Бывают такие периоды в истории искусства, когда на первый план выходят самые чудовищные и тупоумные декларации, претендующие на некий творческий универсализм, в то время как собственно творчество авторов подобных манифестов уходит на второй план и воспринимается лишь как приложение к провозглашенному лозунгу. Сами по себе стихи могут быть просто отвратительны, на картины нельзя смотреть, не совершая насилия над собой, от музыкальных сочинений впору затыкать уши… Причем общественное мнение формируется во вполне определенном направлении: собственно творческие потуги могут ровным счетом ничего не стоить, главное – их революционность.
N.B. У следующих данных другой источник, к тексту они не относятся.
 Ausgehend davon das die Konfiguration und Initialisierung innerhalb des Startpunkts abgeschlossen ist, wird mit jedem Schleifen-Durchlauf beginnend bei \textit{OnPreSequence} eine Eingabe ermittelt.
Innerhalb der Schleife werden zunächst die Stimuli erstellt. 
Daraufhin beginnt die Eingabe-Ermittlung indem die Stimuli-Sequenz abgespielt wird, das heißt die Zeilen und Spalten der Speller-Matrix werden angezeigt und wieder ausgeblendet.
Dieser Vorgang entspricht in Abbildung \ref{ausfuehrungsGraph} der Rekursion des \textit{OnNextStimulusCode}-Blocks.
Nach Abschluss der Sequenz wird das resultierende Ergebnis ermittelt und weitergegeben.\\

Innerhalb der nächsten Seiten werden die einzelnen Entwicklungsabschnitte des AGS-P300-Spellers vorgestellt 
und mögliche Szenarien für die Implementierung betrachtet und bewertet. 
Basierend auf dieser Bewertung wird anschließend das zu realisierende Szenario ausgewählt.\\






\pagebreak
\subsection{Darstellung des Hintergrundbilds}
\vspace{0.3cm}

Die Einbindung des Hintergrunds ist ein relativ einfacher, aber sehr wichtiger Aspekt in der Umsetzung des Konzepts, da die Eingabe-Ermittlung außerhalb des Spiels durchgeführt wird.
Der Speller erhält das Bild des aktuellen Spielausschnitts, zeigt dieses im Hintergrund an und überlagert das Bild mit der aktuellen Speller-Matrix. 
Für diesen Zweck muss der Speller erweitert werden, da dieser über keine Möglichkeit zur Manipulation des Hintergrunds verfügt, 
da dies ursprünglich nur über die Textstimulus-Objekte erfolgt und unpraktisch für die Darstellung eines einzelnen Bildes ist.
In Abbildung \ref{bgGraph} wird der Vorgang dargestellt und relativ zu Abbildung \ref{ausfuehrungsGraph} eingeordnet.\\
По прочтении «декларации передовой линии имажинизма» будущие «собратья по величию образа» буквально окаменели. Даже Мариенгоф, с ранней юности помешанный на имажах, был смущен. Что же касается ошеломленного Есенина – он бросился в контратаку.
Опять начались споры, дискуссии, пререкания. Есенин очень быстро почувствовал, что спорить не о чем. Бессмысленно. Он словно предугадал происходящее в «Ключах Марии».
«Тени неразумных, не рожденных к посвящению слышать царство солнца внутри нас, стараются заглушить сейчас всякий голос, идущий от сердца в разум, но против них должна быть такая же беспощадная борьба, как борьба против старого мира…»
А бывший подголосок Маяковского горячился и настаивал на своем во всю луженую глотку. Яркий полемист, отточивший свое оружие на многочисленных эстрадах, он умел убеждать. Скорей, скорей! Пока конкуренты не перехватили идею! Мы, мы, мы должны ее застолбить и повсюду мелькать, драться за читателя, слушателя, зрителя. Что, на откуп Маяковскому публику отдадим? Нет, не бывать этому!
На откуп Маяковскому публику отдавать не хотелось.
Есенин и в юности совершенно не воспринимал его стихов.
А Шершеневич помимо всего прочего пользовался удобным случаем свести с Маяковским счеты. Последний в свое время отряхнул его с каблуков, как ненужную ветошь. Вадим этого не забыл. И не простил.
Теперь же вещал: бить футуристов их же оружием. Переорать. Перехватить у них интерес публики. Тем более что обстановка благоприятствует. «Левые» в почете. Спекулируют на непризнании при царизме. Вовсю орудуют на эстрадных подмостках, на журнальных страницах. «Левой», значит? Мы им покажем, кто левее! Не упустим свой шанс! А идея, чем бредовее, тем лучше! Проглотят.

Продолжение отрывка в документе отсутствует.